How do you govern GPU spend on Kubernetes?

Define a small number of standard accelerator classes, assign per-team GPU quotas, implement right-sizing reviews using GPU utilisation and memory metrics, build cost attribution dashboards that show spend by team and workload, and establish capacity planning processes for reserved versus on-demand GPU.

What is the difference between GPU and CPU cost governance?

GPU governance follows the same principles as CPU governance - quotas, right-sizing, visibility - but the unit cost is much higher, sharing is more complex, capacity is constrained, and utilisation metrics require different tooling and different baselines.

How much does GPU over-provisioning typically cost?

A single idle H100 node costs roughly $55-66 per hour on-demand. Overnight idle capacity on GPU nodes can cost more than some teams' entire monthly compute budget. The penalty for poor governance is an order of magnitude higher than for CPU.

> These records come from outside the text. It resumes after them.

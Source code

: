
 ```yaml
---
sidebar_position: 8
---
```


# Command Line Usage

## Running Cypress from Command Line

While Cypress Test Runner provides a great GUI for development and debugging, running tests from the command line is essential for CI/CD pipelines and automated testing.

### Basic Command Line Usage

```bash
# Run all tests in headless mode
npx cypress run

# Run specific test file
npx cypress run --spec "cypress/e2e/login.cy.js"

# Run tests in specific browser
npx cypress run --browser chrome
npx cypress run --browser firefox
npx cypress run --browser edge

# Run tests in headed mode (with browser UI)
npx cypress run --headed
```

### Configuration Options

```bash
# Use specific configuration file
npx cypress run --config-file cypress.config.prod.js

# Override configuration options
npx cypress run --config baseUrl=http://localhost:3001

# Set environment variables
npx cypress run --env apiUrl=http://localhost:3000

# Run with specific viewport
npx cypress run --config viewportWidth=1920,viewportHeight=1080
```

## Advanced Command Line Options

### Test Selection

GPU Cost Governance for Kubernetes: Why AI Infrastructure Spend Is a Platform Problem

Q: Why is GPU spend a platform problem?

GPU costs spiral because there is no governance layer between teams requesting GPU and GPU appearing on the bill. No quota policy, no right-sizing process, no visibility into utilisation. That is a platform problem, the same way CPU and memory governance is a platform problem.

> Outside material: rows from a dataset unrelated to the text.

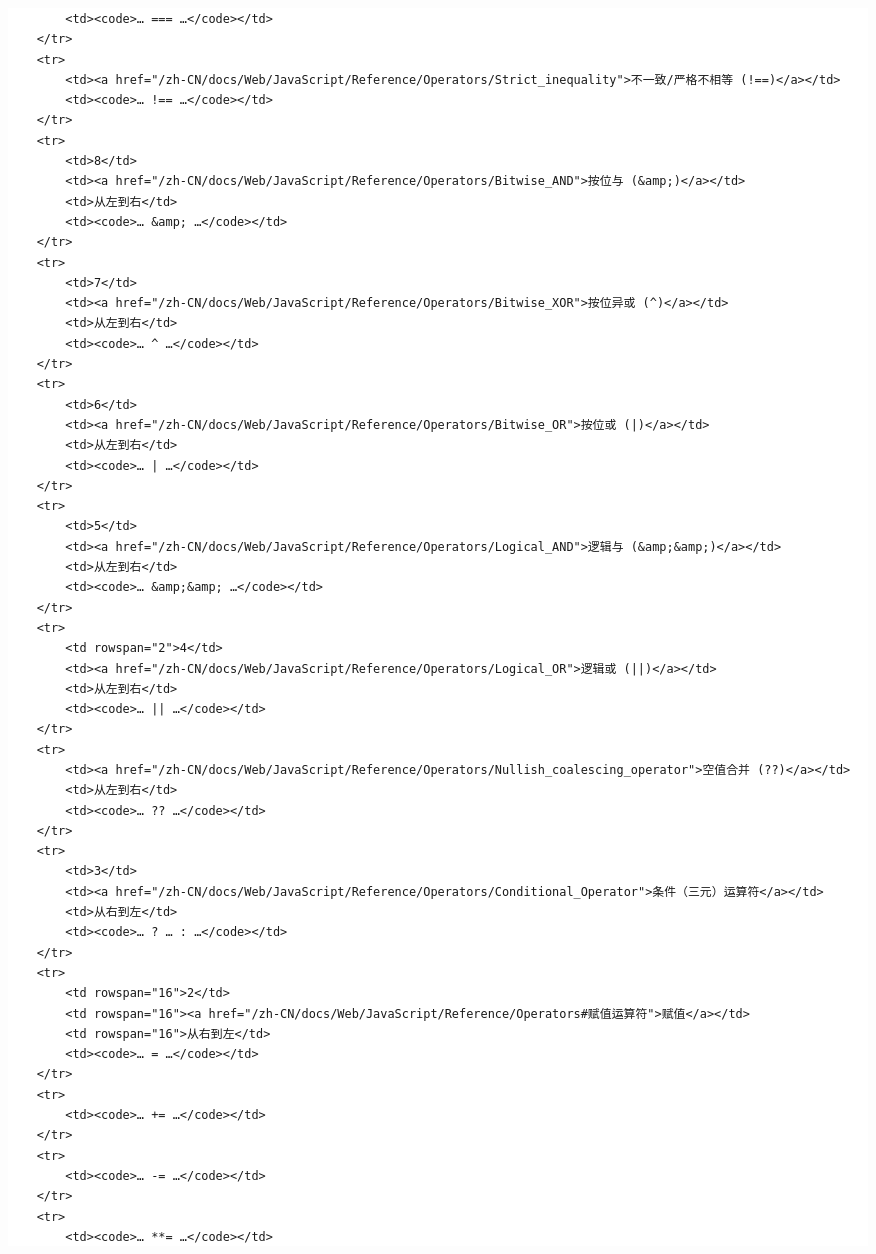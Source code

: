             <td><code>… === …</code></td>
        </tr>
        <tr>
            <td><a href="/zh-CN/docs/Web/JavaScript/Reference/Operators/Strict_inequality">不一致/严格不相等 (!==)</a></td>
            <td><code>… !== …</code></td>
        </tr>
        <tr>
            <td>8</td>
            <td><a href="/zh-CN/docs/Web/JavaScript/Reference/Operators/Bitwise_AND">按位与 (&amp;)</a></td>
            <td>从左到右</td>
            <td><code>… &amp; …</code></td>
        </tr>
        <tr>
            <td>7</td>
            <td><a href="/zh-CN/docs/Web/JavaScript/Reference/Operators/Bitwise_XOR">按位异或 (^)</a></td>
            <td>从左到右</td>
            <td><code>… ^ …</code></td>
        </tr>
        <tr>
            <td>6</td>
            <td><a href="/zh-CN/docs/Web/JavaScript/Reference/Operators/Bitwise_OR">按位或 (|)</a></td>
            <td>从左到右</td>
            <td><code>… | …</code></td>
        </tr>
        <tr>
            <td>5</td>
            <td><a href="/zh-CN/docs/Web/JavaScript/Reference/Operators/Logical_AND">逻辑与 (&amp;&amp;)</a></td>
            <td>从左到右</td>
            <td><code>… &amp;&amp; …</code></td>
        </tr>
        <tr>
            <td rowspan="2">4</td>
            <td><a href="/zh-CN/docs/Web/JavaScript/Reference/Operators/Logical_OR">逻辑或 (||)</a></td>
            <td>从左到右</td>
            <td><code>… || …</code></td>
        </tr>
        <tr>
            <td><a href="/zh-CN/docs/Web/JavaScript/Reference/Operators/Nullish_coalescing_operator">空值合并 (??)</a></td>
            <td>从左到右</td>
            <td><code>… ?? …</code></td>
        </tr>
        <tr>
            <td>3</td>
            <td><a href="/zh-CN/docs/Web/JavaScript/Reference/Operators/Conditional_Operator">条件（三元）运算符</a></td>
            <td>从右到左</td>
            <td><code>… ? … : …</code></td>
        </tr>
        <tr>
            <td rowspan="16">2</td>
            <td rowspan="16"><a href="/zh-CN/docs/Web/JavaScript/Reference/Operators#赋值运算符">赋值</a></td>
            <td rowspan="16">从右到左</td>
            <td><code>… = …</code></td>
        </tr>
        <tr>
            <td><code>… += …</code></td>
        </tr>
        <tr>
            <td><code>… -= …</code></td>
        </tr>
        <tr>
            <td><code>… **= …</code></td>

GPU spend is about to become the next six-figure line item that nobody planned for.

The pattern is familiar. A team needs GPU for an inference workload. They provision a node with the accelerator they think they need. Nobody questions it because AI is a priority. Another team follows. Then another. Six months later, finance asks the platform team why the cloud bill jumped by 40%.

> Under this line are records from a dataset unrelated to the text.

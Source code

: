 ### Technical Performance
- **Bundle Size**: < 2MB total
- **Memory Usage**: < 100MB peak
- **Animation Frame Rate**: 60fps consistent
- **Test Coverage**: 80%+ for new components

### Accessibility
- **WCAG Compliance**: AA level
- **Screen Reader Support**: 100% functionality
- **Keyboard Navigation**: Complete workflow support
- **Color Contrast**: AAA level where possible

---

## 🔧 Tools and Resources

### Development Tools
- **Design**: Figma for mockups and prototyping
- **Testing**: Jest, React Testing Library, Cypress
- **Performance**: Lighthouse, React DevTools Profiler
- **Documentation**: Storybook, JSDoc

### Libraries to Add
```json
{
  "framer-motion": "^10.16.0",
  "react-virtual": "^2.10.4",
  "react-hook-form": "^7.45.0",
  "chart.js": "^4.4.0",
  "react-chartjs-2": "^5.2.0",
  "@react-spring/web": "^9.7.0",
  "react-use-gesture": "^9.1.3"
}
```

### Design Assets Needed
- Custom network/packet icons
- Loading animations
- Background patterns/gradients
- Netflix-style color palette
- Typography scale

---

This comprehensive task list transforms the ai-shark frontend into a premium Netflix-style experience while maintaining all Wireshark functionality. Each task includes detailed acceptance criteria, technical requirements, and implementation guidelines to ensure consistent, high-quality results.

This is the same story platform teams already lived through with general compute, observability tooling, and Kubernetes cluster sprawl. The difference is that GPU pricing makes those problems look cheap.

The Real Reason GPU Costs Spiral

When GPU spend gets out of control, the conversation usually starts in the wrong place. Leadership asks: “Can we use a smaller model?” or “Can we switch to a cheaper provider?” or “Can we do this on CPU instead?”

Those are product questions. They’re valid, but they’re not the root cause.

The root cause is almost always the same: there is no governance layer between “a team wants GPU” and “GPU appears on the bill.”

No quota policy. No right-sizing process. No visibility into what’s allocated versus what’s used. No accountability for idle capacity. No standard for when GPU is justified versus when it isn’t.

That’s a platform problem. It always has been.

The parallel with CPU and memory

Platform teams solved this problem years ago for standard compute:

Resource quotas prevent teams from consuming unbounded CPU and memory
Limit ranges enforce sensible defaults
Right-sizing tools identify over-provisioned workloads
Cost attribution dashboards show spend by team and service
Capacity planning models predict growth

GPU governance needs the same discipline, but with characteristics that make it harder:

GPU is expensive. Even after AWS cut H100 pricing by over 40% in mid-2025, a single p5.48xlarge still runs at roughly $55-66/hour on-demand. A Blackwell p6 instance costs even more. An idle GPU node overnight costs more than some teams’ entire monthly compute budget. The penalty for poor governance is an order of magnitude higher.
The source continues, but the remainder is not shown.